Besides the Grand Hall installation, another 6,000 square-feet of single-color epoxy terrazzo flooring was installed in five different areas of the building, including five precast terrazzo staircases and eleven elevator cab floors.
The terrazzo project came in under the architect’s estimate, noted Ms. Manton. “He knew he had a jewel on his hands and wanted to make it work.”
Radiant Floor System
The Grand Hall is naturally ventilated because of the high volume of foot traffic, but the design team wanted to temper the space for those few days a year that San Francisco is uncomfortably hot or cold. Taking advantage of the stable temperature of the abundant groundwater surrounding the site, where the water table is 10 feet below grade, they specified geothermal piping under the two underground levels. The system provides HVAC for ground-floor retail and office spaces. The combination of natural ventilation and geothermal piping provided energy savings that exceeded state and city requirements, Mr. Volenec said.
In the main hall, the terrazzo was installed over a radiant flooring system. Several inches of foam insulation were laid down on top of the structural slab then topped with a heavy wire mesh. The system of radiant tubing was attached to the mesh and elevated on concrete pedestals. The terrazzo was isolated from the structure below to avoid movement or cracking of the slab that might telegraph through.
Faster, Better Divider Strip
When the terrazzo contractors were asked to expedite the six-month installation schedule, prefabricating the divider strips allowed them to trim a month off and improve the quality of the strip patterns. While Mr. Lourenco noted that their crew is skilled in every terrazzo installation step, from preparing the substrate to setting the strips and pouring the matrix to sealing, Manhattan American Terrazzo Strip Company specializes in creating divider strips.
The segments are soldered together and ground to look almost waterjet cut for a more precise pattern.

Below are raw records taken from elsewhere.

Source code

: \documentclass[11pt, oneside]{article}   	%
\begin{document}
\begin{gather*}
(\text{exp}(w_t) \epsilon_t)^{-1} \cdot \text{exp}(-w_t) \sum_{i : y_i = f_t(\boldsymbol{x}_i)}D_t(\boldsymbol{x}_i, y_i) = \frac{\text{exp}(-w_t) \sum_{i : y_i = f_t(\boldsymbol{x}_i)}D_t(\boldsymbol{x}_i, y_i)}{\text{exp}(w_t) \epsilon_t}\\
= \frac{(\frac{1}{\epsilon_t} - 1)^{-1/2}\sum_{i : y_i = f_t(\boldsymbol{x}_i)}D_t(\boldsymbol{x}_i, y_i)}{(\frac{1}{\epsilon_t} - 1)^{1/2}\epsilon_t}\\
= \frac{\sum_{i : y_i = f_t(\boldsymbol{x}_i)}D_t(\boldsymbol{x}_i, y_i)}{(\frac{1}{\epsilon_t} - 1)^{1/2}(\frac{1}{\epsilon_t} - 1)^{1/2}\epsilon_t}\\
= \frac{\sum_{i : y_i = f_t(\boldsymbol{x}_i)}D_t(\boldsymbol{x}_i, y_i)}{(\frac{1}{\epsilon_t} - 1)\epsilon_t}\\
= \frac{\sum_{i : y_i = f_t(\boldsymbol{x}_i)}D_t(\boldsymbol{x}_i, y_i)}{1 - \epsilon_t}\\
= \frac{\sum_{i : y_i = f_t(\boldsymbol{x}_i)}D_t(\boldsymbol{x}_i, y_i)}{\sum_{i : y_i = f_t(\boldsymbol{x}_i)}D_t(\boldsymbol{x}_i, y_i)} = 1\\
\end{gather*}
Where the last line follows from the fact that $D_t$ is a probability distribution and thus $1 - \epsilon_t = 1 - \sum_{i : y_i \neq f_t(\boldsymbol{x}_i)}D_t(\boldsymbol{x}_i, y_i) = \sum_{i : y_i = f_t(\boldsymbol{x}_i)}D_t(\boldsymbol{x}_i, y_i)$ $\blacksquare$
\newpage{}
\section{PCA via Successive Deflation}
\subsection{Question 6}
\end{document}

Instead of the terrazzo contractor laying out the strips and the floor’s pattern, expanded metal lath panels as large as 11 by 17 feet with the strips soldered to it are produced in the strip supplier’s workshop and delivered to the construction site. The crew assembles and aligns the panels onsite.
Just a Starting Point
The design and installation of the Grand Hall’s terrazzo floor took into account the projected second phase of construction. Considerable structural slabs will be removed for the installation of escalators to provide access to future commuter and high-speed rail in the lower levels. Ms. Chang planned for the openings to preserve the best parts of the design through the next phase.
The potential to expand the project into the surrounding Mission Square is on the horizon, Ms. Chang revealed. The team may have a chance to pick up that part of the plan where they left off early in the project and resume “the visual narrative begun in the Grand Hall as a starting point.”